Lines containing the word "hitting" are to be copied from the data below.
Segment Start: STUDY MATERIAL
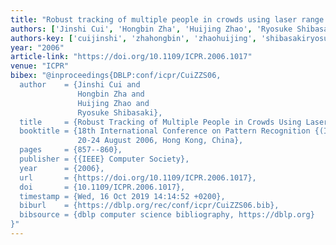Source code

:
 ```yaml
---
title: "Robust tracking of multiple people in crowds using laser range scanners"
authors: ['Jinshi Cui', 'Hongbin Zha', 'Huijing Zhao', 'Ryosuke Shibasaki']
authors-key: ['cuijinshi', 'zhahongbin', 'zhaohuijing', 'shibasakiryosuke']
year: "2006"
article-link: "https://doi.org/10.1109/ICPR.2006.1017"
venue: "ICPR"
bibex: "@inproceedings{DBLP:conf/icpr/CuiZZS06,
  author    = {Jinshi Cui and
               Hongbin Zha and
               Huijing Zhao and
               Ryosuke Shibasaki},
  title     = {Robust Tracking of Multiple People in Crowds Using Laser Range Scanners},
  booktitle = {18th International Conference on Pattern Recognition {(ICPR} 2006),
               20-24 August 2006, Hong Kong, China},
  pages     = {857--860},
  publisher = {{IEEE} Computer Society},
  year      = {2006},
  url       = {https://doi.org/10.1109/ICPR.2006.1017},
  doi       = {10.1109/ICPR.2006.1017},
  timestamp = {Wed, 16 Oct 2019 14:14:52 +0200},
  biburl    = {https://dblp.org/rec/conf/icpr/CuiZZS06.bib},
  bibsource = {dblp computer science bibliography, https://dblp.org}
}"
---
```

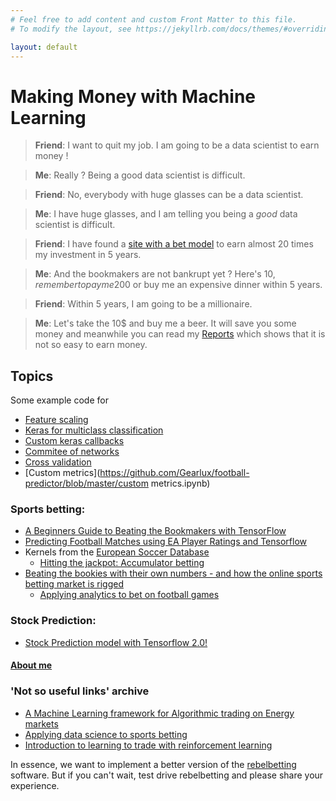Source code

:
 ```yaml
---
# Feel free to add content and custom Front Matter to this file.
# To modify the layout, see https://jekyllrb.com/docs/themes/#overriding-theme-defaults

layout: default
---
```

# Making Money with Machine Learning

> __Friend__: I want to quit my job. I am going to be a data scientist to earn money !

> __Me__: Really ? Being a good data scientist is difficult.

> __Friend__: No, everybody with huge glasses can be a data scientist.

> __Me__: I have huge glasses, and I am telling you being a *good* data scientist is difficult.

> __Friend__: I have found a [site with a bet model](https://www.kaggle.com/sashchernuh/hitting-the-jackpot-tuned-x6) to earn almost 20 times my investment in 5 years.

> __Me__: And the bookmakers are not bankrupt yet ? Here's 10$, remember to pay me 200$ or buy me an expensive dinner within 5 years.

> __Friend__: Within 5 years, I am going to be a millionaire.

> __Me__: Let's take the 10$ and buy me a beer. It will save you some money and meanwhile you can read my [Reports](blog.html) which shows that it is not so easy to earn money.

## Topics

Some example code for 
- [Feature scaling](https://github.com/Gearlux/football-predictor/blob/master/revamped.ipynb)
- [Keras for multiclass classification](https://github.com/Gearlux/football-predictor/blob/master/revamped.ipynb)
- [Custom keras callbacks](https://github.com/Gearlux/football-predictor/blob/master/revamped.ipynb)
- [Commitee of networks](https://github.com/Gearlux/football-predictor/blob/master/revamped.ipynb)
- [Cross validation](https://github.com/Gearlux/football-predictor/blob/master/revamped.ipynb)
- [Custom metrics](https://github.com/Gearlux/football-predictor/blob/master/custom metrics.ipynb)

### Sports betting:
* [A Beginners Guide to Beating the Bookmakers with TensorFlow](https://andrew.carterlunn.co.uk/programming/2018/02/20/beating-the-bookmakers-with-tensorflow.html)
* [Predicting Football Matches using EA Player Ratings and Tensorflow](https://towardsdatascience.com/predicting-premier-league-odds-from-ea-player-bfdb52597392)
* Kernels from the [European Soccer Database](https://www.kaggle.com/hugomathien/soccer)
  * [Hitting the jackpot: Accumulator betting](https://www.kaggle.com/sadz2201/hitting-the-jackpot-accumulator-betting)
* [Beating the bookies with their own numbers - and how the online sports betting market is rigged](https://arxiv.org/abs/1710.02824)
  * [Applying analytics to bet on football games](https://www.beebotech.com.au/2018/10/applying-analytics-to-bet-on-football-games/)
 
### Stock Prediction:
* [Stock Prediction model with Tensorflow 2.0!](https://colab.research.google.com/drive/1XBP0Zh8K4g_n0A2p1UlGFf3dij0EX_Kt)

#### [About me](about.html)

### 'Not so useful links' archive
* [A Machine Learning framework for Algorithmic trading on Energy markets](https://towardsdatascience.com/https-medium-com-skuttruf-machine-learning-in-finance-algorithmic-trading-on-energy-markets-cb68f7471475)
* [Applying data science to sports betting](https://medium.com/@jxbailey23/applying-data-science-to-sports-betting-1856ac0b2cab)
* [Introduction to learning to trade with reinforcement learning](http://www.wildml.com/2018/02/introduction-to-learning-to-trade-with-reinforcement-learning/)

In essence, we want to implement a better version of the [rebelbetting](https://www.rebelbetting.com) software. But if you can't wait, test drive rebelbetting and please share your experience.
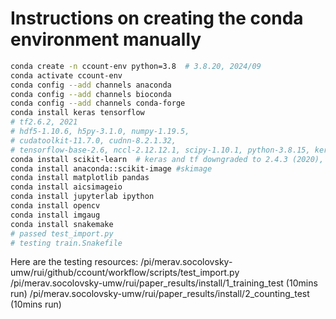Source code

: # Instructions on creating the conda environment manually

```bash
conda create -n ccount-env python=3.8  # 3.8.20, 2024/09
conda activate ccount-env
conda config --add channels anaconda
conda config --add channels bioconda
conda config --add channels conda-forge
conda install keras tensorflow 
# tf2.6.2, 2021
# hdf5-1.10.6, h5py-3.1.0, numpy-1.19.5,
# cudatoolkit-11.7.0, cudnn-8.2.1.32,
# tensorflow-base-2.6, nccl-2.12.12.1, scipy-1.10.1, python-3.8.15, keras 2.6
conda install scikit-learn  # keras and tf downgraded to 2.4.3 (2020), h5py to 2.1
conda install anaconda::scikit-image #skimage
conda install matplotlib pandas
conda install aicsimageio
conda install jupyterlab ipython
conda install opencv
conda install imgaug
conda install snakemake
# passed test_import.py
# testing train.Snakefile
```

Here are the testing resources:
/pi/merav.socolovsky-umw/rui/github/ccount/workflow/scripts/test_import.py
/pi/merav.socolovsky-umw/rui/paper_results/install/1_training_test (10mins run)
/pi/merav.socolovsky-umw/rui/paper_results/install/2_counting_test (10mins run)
Segment End: STUDY MATERIAL
TASK RESULT:
> __Friend__: I have found a [site with a bet model](https://www.kaggle.com/sashchernuh/hitting-the-jackpot-tuned-x6) to earn almost 20 times my investment in 5 years.
  * [Hitting the jackpot: Accumulator betting](https://www.kaggle.com/sadz2201/hitting-the-jackpot-accumulator-betting)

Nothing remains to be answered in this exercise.